Clinical Concepts in Pelvic Ultrasound
/Your patient is a well appearing, otherwise healthy 22 year old female who presents with lower abdominal pain x3 days. She is unsure of her LMP, but thinks she had some spotting about a month ago. Vital signs: Temp 99.3F, HR 92, BP 102/70, RR 20, 98% on RA. She has a benign, non-gravid abdomen. Urine pregnancy is positive. You fire off a quantitative hCG and don’t expect that result to come back for a while. What do you do next?
ACEP recommends (Level C recommendation) obtaining a diagnostic pelvic ultrasound regardless of the beta hCG level in a symptomatic pregnant patient, even though you may not definitively see an IUP. Other secondary findings on ultrasound, such as increased amounts of free fluid, can suggest the diagnosis of ectopic pregnancy. Pelvic ultrasounds can be acquired both trans-vaginally (TV) and trans-abdominally (TA). The threshold for detecting an IUP is 5-6 weeks by TV ultrasound and 6-7 weeks by TA ultrasound.
To diagnose an IUP, you must see a gestational sac with a yolk sac, +/- a fetal pole. The endometrial stripe must be continuous from the cervix to the gestational sac, and when you interrogate in the longitudinal and transverse planes, you must be able to appreciate myometrium surrounding the entire gestational sac at a minimum thickness of 5-8mm. To the right, you see a representative negative image (top left), an empty gestational sac (top right), and two positive IUPs (bottom).
The following are some examples of pelvic ultrasound findings. Watch the video and then click to read the discussion.
+ What is the Differential Diagnosis for this Finding?
This is an empty uterine sac. It can represent three things:
- Too early in pregnancy to see a yolk sac or fetal pole
- Missed abortion
- A gestational pseudosac, an endometrial reaction to hormones from an ectopic pregnancy
With the finding of a gestational pseudosac, your history, physical exam, and beta hCG will be useful adjuncts. Be sure to carefully look for secondary signs of ectopic pregnancy such as free fluid in the pelvis
+ How do you quantify free fluid on pelvic ultrasound?
This is a clear ectopic pregnancy, with a significant amount of free fluid in the pouch of Douglas. Understandably, we sometimes reflexively assume that any free fluid in the pelvis is pathologic. However, most women have at least some physiologic free fluid in the pelvis. When evaluating for clinically significant free fluid, the fluid is measured relative to the uterus.
- Fluid behind 1/3 of the total length of the uterus (generally the cervix/distal body) = mild free fluid, and is considered physiologic in the absence of other concerning factors
- Fluid behind 2/3 of the length of the uterus (cervix/body) = moderate free fluid
- Fluid behind 3/3 of the length of the uterus (cervix/body/fundus) = severe free fluid
With moderate or severe free fluid, it is recommended that the examiner add a RUQ FAST view to your exam to evaluate for more extensive bleeding. Additionally, free fluid may be easier to appreciate than clotted blood, which can sometimes mimic myometrium. In those cases, be sure to delineate your anatomy and be guided by your clinical suspicion. Ectopic pregnancies are only ~2% of total pregnancies, but amongst ED patients who present as symptomatic with a positive pregnancy test, 7.5% are diagnosed with an ectopic pregnancy.

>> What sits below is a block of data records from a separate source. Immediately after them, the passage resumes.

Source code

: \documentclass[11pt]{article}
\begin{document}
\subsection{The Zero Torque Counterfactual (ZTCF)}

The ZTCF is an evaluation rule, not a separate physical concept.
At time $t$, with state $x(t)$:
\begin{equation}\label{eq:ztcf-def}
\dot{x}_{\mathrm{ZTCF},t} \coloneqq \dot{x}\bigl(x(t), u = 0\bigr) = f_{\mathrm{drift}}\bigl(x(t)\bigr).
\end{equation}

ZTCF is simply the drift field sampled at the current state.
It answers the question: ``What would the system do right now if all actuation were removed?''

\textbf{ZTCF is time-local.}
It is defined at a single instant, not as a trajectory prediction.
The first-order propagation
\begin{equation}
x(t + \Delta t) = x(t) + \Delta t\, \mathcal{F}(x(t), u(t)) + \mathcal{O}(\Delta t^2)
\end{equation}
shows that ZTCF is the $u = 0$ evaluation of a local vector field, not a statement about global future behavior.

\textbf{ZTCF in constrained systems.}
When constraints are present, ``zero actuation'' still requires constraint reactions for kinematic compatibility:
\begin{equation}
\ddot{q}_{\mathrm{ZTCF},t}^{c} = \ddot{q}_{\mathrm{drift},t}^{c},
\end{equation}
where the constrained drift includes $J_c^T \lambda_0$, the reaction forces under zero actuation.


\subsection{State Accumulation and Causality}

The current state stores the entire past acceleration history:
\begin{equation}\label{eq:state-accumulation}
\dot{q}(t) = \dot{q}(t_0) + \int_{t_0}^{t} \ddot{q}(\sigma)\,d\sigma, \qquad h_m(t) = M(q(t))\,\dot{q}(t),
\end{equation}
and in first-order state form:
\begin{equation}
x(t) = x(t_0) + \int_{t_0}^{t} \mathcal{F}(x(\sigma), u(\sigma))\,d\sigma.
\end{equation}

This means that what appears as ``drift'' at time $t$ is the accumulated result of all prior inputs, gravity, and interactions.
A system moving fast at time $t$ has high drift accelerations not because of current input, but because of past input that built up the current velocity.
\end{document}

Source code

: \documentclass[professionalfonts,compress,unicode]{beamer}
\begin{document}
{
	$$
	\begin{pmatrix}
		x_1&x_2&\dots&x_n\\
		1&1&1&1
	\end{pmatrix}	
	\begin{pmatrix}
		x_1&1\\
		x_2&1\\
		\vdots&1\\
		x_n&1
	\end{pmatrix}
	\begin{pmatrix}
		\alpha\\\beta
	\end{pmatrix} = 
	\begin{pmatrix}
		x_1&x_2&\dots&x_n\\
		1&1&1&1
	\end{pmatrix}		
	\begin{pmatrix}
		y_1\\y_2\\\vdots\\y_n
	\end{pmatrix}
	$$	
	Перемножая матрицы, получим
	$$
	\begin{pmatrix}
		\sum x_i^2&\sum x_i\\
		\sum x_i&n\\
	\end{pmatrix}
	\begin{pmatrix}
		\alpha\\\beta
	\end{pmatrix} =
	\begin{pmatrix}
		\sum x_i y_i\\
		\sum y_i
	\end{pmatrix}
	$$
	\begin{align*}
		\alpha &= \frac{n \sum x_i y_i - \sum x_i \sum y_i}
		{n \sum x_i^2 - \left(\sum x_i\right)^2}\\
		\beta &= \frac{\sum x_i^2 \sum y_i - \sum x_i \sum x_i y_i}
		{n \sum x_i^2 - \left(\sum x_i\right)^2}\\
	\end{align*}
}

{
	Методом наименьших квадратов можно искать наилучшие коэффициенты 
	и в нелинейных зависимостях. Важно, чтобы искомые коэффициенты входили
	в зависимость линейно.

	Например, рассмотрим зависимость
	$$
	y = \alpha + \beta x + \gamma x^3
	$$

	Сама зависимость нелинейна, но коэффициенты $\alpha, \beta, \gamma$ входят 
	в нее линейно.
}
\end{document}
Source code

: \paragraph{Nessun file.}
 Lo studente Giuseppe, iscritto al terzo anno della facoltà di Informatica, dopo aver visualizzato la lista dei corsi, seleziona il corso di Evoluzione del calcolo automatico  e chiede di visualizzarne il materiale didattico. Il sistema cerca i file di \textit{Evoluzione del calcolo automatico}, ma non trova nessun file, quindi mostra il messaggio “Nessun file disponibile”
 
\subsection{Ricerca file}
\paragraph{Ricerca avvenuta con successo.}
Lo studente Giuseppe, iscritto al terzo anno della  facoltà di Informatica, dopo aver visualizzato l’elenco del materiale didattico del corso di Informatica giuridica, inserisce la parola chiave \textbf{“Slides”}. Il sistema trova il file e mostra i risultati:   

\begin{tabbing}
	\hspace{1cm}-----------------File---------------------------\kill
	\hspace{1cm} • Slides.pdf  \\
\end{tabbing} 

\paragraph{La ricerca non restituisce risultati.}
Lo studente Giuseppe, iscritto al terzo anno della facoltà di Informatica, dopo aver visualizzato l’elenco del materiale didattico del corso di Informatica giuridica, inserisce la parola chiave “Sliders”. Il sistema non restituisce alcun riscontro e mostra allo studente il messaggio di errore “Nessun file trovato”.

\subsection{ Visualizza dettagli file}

+ Where is this pregnancy located?
This pregnancy is cervical. There are no fetal heart tones appreciated in this clip, which is concerning for a miscarriage in process, or less commonly a cervical ectopic with fetal demise. Only 2% of ectopic pregnancies are located in the cervix. Remember that your uterine anatomy is all relative to the angle of the bladder, and keep the orientation of the probe in mind as you interrogate the structures of the pelvis.
References
- Cadogan, Mike. Emergency Ultrasound. http://lifeinthefastlane.com/emergency-ultrasound/ Accessed 4/27/2016.
- Hahn SA, Lavonas EJ, Mace SE, Napoli AM, Fesmire FM. Critical issues in the initial evaluation and management of patients presenting to the emergency department in early pregnancy. Ann Emerg Med 2012;60:381-90. 55.
- Hwang JQ, Kimberly HH, Liteplo AS, Sajed D (2011). An Evidence-Based Approach to Emergency Ultrasound. Emergency Medicine Practice, 13(3)
- Lozeau AM, Potter B. Diagnosis and management of ectopic pregnancy. Am Fam Physician. 2005 Nov 1;72((9)):1707–14.
- Stovall TG, Kellerman AL, Ling FW, Buster JE. Emergency department diagnosis of ectopic pregnancy. Ann Emerg Med.1990;19(10):1098-1103.